Recent events have proven that rugby players in underwear is a good idea. In March my friends Rikki and Dorski from GMA-7 mentioned that their new news channel was planning extensive sports coverage, and did we know any possible subjects. That one we can claim as our fault, as Chino Trinidad reminded us last week. “Hey!” he shouted across the near-empty cinema, “Your Volcanoes are getting really popular!”
“They’re not ours,” we shouted back, “but that’s great.” In fact we are no longer covering them, as my editor mentioned in her column some weeks ago. The circumstances of our leaving sounded more interesting than they really were, and there was hair-tearing and teeth-gnashing among the envious. We have no quarrel with the players, nor were we dumb enough to harass, molest or vex people who could extract our spines through our nostrils by flexing a bicep.
Granted, when we saw them last week they reacted in the usual fashion: the silent “Eek, it’s the librarian and I forgot to return the overdue book, she’s going to fine me!” look. Afterwards we spoke of their Shanghai Sevens campaign. At said tournament they had thrashed the defending champion Korea, only to lose to less-fearsome teams and finish seventh. Korea still won.
“What is this snatching defeat from the jaws of victory thing?” we asked. There is no need to mince words with people who love getting their faces smashed onto solid earth while four or five hippopotami do the cha-cha on their vertebrae. “We played badly on Sunday,” said their captain Jake Letts, who does not mince words either.

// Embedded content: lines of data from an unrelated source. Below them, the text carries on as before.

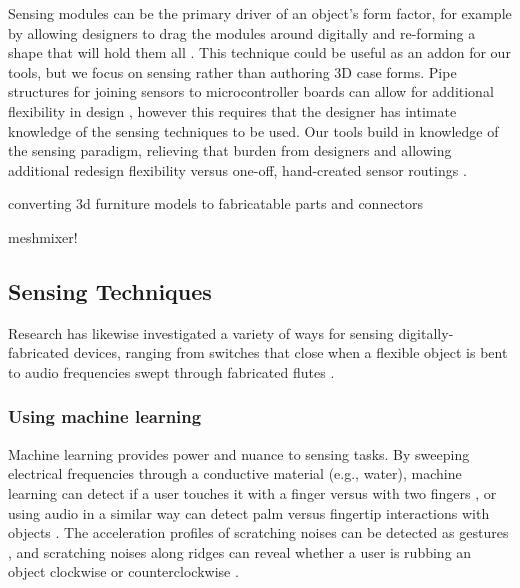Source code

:     Sensing modules can be the primary driver of an object's form factor, for example by allowing designers to drag the modules around digitally and re-forming a shape that will hold them all \cite{weichel-mixfab}. This technique could be useful as an addon for our tools, but we focus on sensing rather than authoring 3D case forms. Pipe structures for joining sensors to microcontroller boards can allow for additional flexibility in design \cite{savage-sot}, however this requires that the designer has intimate knowledge of the sensing techniques to be used. Our tools build in knowledge of the sensing paradigm, relieving that burden from designers and allowing additional redesign flexibility versus one-off, hand-created sensor routings \cite{navarrette-gps, park-microchannels}.
    
    \cite{lau-converting} converting 3d furniture models to fabricatable parts and connectors
    
    \cite{schmidt-meshmixer} meshmixer!

\subsection{Sensing Techniques}

    Research has likewise investigated a variety of ways for sensing digitally-fabricated devices, ranging from switches that close when a flexible object is bent \cite{slyper-structure} to audio frequencies swept through fabricated flutes \cite{laput-acoustruments}.

    \subsubsection{Using machine learning}
        Machine learning provides power and nuance to sensing tasks. By sweeping electrical frequencies through a conductive material (e.g., water), machine learning can detect if a user touches it with a finger versus with two fingers \cite{sato-touche}, or using audio in a similar way can detect palm versus fingertip interactions with objects \cite{ono-touchandactivate}. The acceleration profiles of scratching noises can be detected as gestures \cite{harrison-scratchinput}, and scratching noises along ridges can reveal whether a user is rubbing an object clockwise or counterclockwise \cite{murray-smith-stane}.
        
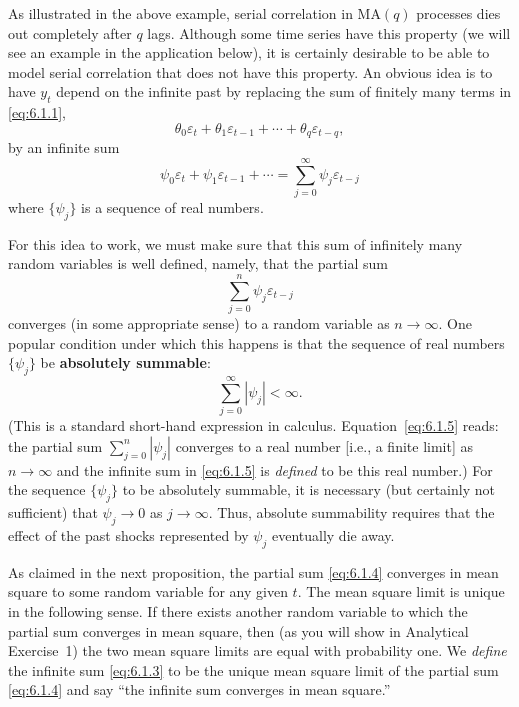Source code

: As illustrated in the above example, serial correlation in $\text{MA}(q)$ processes dies out
completely after $q$ lags. Although some time series have this property (we will see
an example in the application below), it is certainly desirable to be able to model
serial correlation that does not have this property. An obvious idea is to have $y_t$
depend on the infinite past by replacing the sum of finitely many terms in \eqref{eq:6.1.1},
\[
  \theta_0 \varepsilon_t + \theta_1 \varepsilon_{t-1} + \cdots + \theta_q \varepsilon_{t-q},
\]
by an infinite sum
\begin{equation}
  \psi_0 \varepsilon_t + \psi_1 \varepsilon_{t-1} + \cdots
  = \sum_{j=0}^{\infty} \psi_j \varepsilon_{t-j}
  \label{eq:6.1.3}
\end{equation}
where $\{\psi_j\}$ is a sequence of real numbers.

For this idea to work, we must make sure that this sum of infinitely many
random variables is well defined, namely, that the partial sum
\begin{equation}
  \sum_{j=0}^{n} \psi_j \varepsilon_{t-j}
  \label{eq:6.1.4}
\end{equation}
converges (in some appropriate sense) to a random variable as $n \to \infty$. One
popular condition under which this happens is that the sequence of real numbers
$\{\psi_j\}$ be \textbf{absolutely summable}:
\begin{equation}
  \sum_{j=0}^{\infty} |\psi_j| < \infty.
  \label{eq:6.1.5}
\end{equation}
(This is a standard short-hand expression in calculus. Equation~\eqref{eq:6.1.5} reads: the
partial sum $\sum_{j=0}^{n} |\psi_j|$ converges to a real number [i.e., a finite limit] as $n \to \infty$
and the infinite sum in \eqref{eq:6.1.5} is \emph{defined} to be this real number.) For the sequence
$\{\psi_j\}$ to be absolutely summable, it is necessary (but certainly not sufficient) that
$\psi_j \to 0$ as $j \to \infty$. Thus, absolute summability requires that the effect of the past
shocks represented by $\psi_j$ eventually die away.

As claimed in the next proposition, the partial sum \eqref{eq:6.1.4} converges in mean
square to some random variable for any given $t$. The mean square limit is unique
in the following sense. If there exists another random variable to which the partial
sum converges in mean square, then (as you will show in Analytical Exercise~1)
the two mean square limits are equal with probability one. We \emph{define} the infinite
sum \eqref{eq:6.1.3} to be the unique mean square limit of the partial sum \eqref{eq:6.1.4} and say
``the infinite sum converges in mean square.''

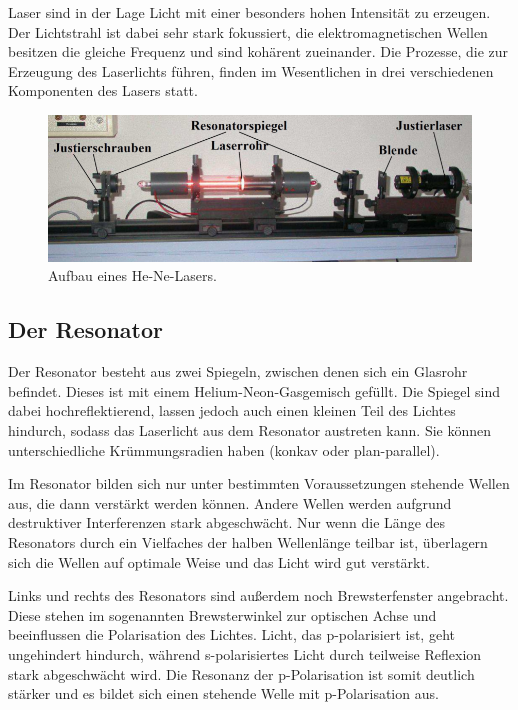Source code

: Laser sind in der Lage Licht mit einer besonders hohen Intensität zu erzeugen. Der Lichtstrahl ist dabei sehr stark fokussiert,
die elektromagnetischen Wellen besitzen die gleiche Frequenz und sind kohärent zueinander. Die Prozesse, die zur
Erzeugung des Laserlichts führen, finden im Wesentlichen in drei verschiedenen Komponenten des Lasers statt.

\begin{figure}
\centering
\includegraphics[width=\textwidth]{laseraufbau.png}
\caption{Aufbau eines He-Ne-Lasers.\cite[3]{anleitung}}
\label{fig:laseraufbau}
\end{figure}

\subsection{Der Resonator}

Der Resonator besteht aus zwei Spiegeln, zwischen denen sich ein Glasrohr befindet. Dieses ist mit einem Helium-Neon-Gasgemisch
gefüllt. Die Spiegel sind dabei hochreflektierend, lassen jedoch auch einen kleinen Teil des Lichtes hindurch, sodass das
Laserlicht aus dem Resonator austreten kann. Sie können unterschiedliche Krümmungsradien haben (konkav oder plan-parallel).

Im Resonator bilden sich nur unter bestimmten Voraussetzungen stehende Wellen aus, die dann verstärkt werden können.
Andere Wellen werden aufgrund destruktiver Interferenzen stark abgeschwächt. Nur wenn die Länge des Resonators durch ein
Vielfaches der halben Wellenlänge teilbar ist, überlagern sich die Wellen auf optimale Weise und das Licht wird gut verstärkt.

Links und rechts des Resonators sind außerdem noch Brewsterfenster angebracht. Diese stehen im sogenannten Brewsterwinkel
zur optischen Achse und beeinflussen die Polarisation des Lichtes. Licht, das p-polarisiert ist,
geht ungehindert hindurch, während s-polarisiertes Licht durch teilweise Reflexion stark abgeschwächt wird.
Die Resonanz der p-Polarisation ist somit deutlich stärker und es bildet sich einen stehende Welle mit p-Polarisation aus.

“After we beat Korea everyone was afraid of us and there may have been some peacocking,” explained the Morris. “You know the love that exists between us and the Kazakh team,” said Justin Coveney, who elucidated in words we cannot quote lest the MMDA confiscate our dictionary.
In any case the Filipino nation now has a mad crush on its rugby team, and Ben Chan has wreaked his genius once again. Amazingly, those underwear billboards were visible for only one week before they succumbed to the Filipino compulsion to act shocked. Credit Ben and the MMDA for the inception of the rugby team into the public consciousness.
If there is a national curling team, and we do not mean competitive hairstylists, you had better get in touch.